Por Art1llero
En El príncipe, Maquiavelo retrata a la humanidad sin indulgencias, la describe como ingrata en la memoria del bien recibido, voluble cuando el viento cambia y cobarde cuando el peligro asoma; no es una condena moral, es la constatación de un patrón que emerge –una y otra vez– cuando la incertidumbre aprieta y el instinto de conservación se impone sobre cualquier lealtad declarada.
A partir de esa lectura, Maquiavelo concluye que el líder haría mal en confiar exclusivamente en el afecto de sus seguidores. El amor –dice Maquiavelo– es un pacto frágil, sostenido mientras no cueste demasiado mantenerlo. El temor, en cambio, opera incluso cuando las emociones fluctúan, actúa como un principio de orden cuando el interés individual amenaza con desbordar el bien común.

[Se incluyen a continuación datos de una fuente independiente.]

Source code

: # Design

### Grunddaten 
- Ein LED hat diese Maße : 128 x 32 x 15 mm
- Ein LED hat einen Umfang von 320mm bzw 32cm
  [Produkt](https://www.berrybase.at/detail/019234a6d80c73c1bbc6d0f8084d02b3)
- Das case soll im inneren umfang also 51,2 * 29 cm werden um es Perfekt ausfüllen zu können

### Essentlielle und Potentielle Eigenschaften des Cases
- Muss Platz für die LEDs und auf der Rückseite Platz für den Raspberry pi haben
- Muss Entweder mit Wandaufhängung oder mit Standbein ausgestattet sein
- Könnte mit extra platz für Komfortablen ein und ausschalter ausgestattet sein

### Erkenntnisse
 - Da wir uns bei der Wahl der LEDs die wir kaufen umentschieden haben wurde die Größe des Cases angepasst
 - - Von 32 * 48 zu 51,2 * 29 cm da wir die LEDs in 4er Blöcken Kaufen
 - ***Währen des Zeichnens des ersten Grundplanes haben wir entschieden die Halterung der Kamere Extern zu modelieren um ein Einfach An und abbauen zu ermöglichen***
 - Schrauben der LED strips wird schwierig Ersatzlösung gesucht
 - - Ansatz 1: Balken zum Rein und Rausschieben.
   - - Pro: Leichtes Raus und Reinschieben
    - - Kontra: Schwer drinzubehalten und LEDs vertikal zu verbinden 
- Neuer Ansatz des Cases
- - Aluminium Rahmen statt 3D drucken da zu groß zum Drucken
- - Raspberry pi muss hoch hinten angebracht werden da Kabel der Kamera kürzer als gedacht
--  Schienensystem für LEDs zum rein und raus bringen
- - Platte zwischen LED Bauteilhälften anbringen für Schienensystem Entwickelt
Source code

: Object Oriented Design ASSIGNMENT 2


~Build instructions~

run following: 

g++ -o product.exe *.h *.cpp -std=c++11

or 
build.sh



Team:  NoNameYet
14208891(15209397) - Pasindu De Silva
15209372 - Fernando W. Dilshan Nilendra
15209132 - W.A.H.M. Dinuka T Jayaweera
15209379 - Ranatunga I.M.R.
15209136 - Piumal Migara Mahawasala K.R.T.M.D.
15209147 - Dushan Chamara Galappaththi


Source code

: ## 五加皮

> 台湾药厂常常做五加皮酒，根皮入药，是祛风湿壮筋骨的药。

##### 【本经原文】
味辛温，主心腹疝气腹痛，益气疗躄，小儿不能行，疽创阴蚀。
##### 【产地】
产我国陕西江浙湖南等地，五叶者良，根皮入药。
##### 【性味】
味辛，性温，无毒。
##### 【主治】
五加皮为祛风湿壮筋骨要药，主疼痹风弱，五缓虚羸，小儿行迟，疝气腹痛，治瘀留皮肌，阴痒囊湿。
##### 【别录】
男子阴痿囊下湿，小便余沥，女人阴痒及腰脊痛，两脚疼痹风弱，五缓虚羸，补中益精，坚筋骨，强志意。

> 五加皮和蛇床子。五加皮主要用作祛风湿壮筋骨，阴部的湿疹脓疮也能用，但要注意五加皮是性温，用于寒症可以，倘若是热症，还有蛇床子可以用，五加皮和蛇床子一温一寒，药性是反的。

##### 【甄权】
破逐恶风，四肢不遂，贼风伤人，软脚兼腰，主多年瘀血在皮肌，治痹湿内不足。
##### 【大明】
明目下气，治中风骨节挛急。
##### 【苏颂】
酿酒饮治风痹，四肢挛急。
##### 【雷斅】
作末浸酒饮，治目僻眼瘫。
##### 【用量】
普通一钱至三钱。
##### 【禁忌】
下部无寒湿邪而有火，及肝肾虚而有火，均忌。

La reflexión no busca justificar la tiranía, sino recordar una tensión elemental, cuando las circunstancias extremas ponen a prueba a las personas, su respuesta raramente coincide con la imagen idealizada que construyen de sí mismas.
Entre el deber y el miedo, entre la gratitud y la conveniencia, suele imponerse la ruta más segura para cada quien.
Es en ese terreno, áspero y realista, donde Maquiavelo invita –incómodo pero vigente– a pensar la naturaleza del poder y las frágiles fibras de la condición humana.
Maquiavelo no pretendía escandalizar, solo describir lo que veía repetirse en la política y en la vida: la condición humana es ingrata, voluble y cobarde, por ello es mejor que el príncipe sea temido a que sea amado.
Entre el ideal y el instinto, casi siempre vence este último. Y en ese choque entre lo que decimos ser y lo que realmente somos, Maquiavelo nos obliga a mirar de frente una verdad que preferiríamos eludir.